Task prompt:
The data below is to be repeated in full, exactly as given.

_ _ _ _ _ _ _

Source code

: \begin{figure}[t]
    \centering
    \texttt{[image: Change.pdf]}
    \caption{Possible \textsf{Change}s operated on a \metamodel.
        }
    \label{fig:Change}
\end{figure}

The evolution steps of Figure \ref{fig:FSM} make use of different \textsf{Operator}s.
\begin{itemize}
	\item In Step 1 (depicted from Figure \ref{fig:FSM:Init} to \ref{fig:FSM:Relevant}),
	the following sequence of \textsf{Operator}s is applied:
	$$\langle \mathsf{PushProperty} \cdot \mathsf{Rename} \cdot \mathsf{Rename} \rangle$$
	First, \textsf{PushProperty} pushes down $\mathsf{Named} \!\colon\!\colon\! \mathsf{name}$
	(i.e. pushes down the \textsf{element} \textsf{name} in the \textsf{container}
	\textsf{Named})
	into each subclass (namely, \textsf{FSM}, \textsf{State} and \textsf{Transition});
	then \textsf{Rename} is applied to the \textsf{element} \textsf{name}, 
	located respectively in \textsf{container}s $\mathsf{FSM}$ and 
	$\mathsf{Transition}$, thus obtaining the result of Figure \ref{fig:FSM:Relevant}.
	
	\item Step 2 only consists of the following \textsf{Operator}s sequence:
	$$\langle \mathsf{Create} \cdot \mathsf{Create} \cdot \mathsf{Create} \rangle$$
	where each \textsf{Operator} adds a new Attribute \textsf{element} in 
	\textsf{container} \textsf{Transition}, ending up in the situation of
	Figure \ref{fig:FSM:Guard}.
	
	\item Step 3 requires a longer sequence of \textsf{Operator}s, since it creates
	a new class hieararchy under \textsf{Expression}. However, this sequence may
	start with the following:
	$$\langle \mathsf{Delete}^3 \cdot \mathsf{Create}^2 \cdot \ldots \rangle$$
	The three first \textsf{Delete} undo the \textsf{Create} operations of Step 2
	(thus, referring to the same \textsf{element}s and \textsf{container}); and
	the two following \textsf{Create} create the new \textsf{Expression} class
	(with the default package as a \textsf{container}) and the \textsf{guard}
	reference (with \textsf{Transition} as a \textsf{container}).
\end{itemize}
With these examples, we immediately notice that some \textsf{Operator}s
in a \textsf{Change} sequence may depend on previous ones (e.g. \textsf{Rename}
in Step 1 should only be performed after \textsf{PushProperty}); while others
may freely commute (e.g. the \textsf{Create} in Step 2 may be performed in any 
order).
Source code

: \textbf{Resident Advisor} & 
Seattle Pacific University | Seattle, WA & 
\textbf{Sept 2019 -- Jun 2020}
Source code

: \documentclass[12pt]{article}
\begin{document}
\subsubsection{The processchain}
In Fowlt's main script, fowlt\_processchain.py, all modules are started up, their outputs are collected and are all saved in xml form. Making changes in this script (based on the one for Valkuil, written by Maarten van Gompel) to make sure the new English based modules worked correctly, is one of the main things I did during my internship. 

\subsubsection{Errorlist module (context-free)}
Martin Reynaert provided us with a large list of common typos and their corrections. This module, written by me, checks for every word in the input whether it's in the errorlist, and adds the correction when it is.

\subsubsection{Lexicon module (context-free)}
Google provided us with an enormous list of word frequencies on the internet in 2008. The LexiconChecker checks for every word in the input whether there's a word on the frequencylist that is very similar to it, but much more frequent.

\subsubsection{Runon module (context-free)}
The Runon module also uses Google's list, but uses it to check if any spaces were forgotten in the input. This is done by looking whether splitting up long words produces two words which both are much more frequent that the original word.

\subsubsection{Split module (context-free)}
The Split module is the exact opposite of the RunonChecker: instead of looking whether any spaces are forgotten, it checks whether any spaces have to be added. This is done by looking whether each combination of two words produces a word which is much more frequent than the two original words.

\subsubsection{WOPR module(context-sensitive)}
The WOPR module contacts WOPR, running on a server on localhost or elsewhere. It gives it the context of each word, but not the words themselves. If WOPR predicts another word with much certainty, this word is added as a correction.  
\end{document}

_ _ _ _ _ _ _

Answer to this task:
Source code

: \begin{figure}[t]
    \centering
    \texttt{[image: Change.pdf]}
    \caption{Possible \textsf{Change}s operated on a \metamodel.
        }
    \label{fig:Change}
\end{figure}

The evolution steps of Figure \ref{fig:FSM} make use of different \textsf{Operator}s.
\begin{itemize}
	\item In Step 1 (depicted from Figure \ref{fig:FSM:Init} to \ref{fig:FSM:Relevant}),
	the following sequence of \textsf{Operator}s is applied:
	$$\langle \mathsf{PushProperty} \cdot \mathsf{Rename} \cdot \mathsf{Rename} \rangle$$
	First, \textsf{PushProperty} pushes down $\mathsf{Named} \!\colon\!\colon\! \mathsf{name}$
	(i.e. pushes down the \textsf{element} \textsf{name} in the \textsf{container}
	\textsf{Named})
	into each subclass (namely, \textsf{FSM}, \textsf{State} and \textsf{Transition});
	then \textsf{Rename} is applied to the \textsf{element} \textsf{name}, 
	located respectively in \textsf{container}s $\mathsf{FSM}$ and 
	$\mathsf{Transition}$, thus obtaining the result of Figure \ref{fig:FSM:Relevant}.
	
	\item Step 2 only consists of the following \textsf{Operator}s sequence:
	$$\langle \mathsf{Create} \cdot \mathsf{Create} \cdot \mathsf{Create} \rangle$$
	where each \textsf{Operator} adds a new Attribute \textsf{element} in 
	\textsf{container} \textsf{Transition}, ending up in the situation of
	Figure \ref{fig:FSM:Guard}.
	
	\item Step 3 requires a longer sequence of \textsf{Operator}s, since it creates
	a new class hieararchy under \textsf{Expression}. However, this sequence may
	start with the following:
	$$\langle \mathsf{Delete}^3 \cdot \mathsf{Create}^2 \cdot \ldots \rangle$$
	The three first \textsf{Delete} undo the \textsf{Create} operations of Step 2
	(thus, referring to the same \textsf{element}s and \textsf{container}); and
	the two following \textsf{Create} create the new \textsf{Expression} class
	(with the default package as a \textsf{container}) and the \textsf{guard}
	reference (with \textsf{Transition} as a \textsf{container}).
\end{itemize}
With these examples, we immediately notice that some \textsf{Operator}s
in a \textsf{Change} sequence may depend on previous ones (e.g. \textsf{Rename}
in Step 1 should only be performed after \textsf{PushProperty}); while others
may freely commute (e.g. the \textsf{Create} in Step 2 may be performed in any 
order).
Source code

: \textbf{Resident Advisor} & 
Seattle Pacific University | Seattle, WA & 
\textbf{Sept 2019 -- Jun 2020}
Source code

: \documentclass[12pt]{article}
\begin{document}
\subsubsection{The processchain}
In Fowlt's main script, fowlt\_processchain.py, all modules are started up, their outputs are collected and are all saved in xml form. Making changes in this script (based on the one for Valkuil, written by Maarten van Gompel) to make sure the new English based modules worked correctly, is one of the main things I did during my internship. 

\subsubsection{Errorlist module (context-free)}
Martin Reynaert provided us with a large list of common typos and their corrections. This module, written by me, checks for every word in the input whether it's in the errorlist, and adds the correction when it is.

\subsubsection{Lexicon module (context-free)}
Google provided us with an enormous list of word frequencies on the internet in 2008. The LexiconChecker checks for every word in the input whether there's a word on the frequencylist that is very similar to it, but much more frequent.

\subsubsection{Runon module (context-free)}
The Runon module also uses Google's list, but uses it to check if any spaces were forgotten in the input. This is done by looking whether splitting up long words produces two words which both are much more frequent that the original word.

\subsubsection{Split module (context-free)}
The Split module is the exact opposite of the RunonChecker: instead of looking whether any spaces are forgotten, it checks whether any spaces have to be added. This is done by looking whether each combination of two words produces a word which is much more frequent than the two original words.

\subsubsection{WOPR module(context-sensitive)}
The WOPR module contacts WOPR, running on a server on localhost or elsewhere. It gives it the context of each word, but not the words themselves. If WOPR predicts another word with much certainty, this word is added as a correction.  
\end{document}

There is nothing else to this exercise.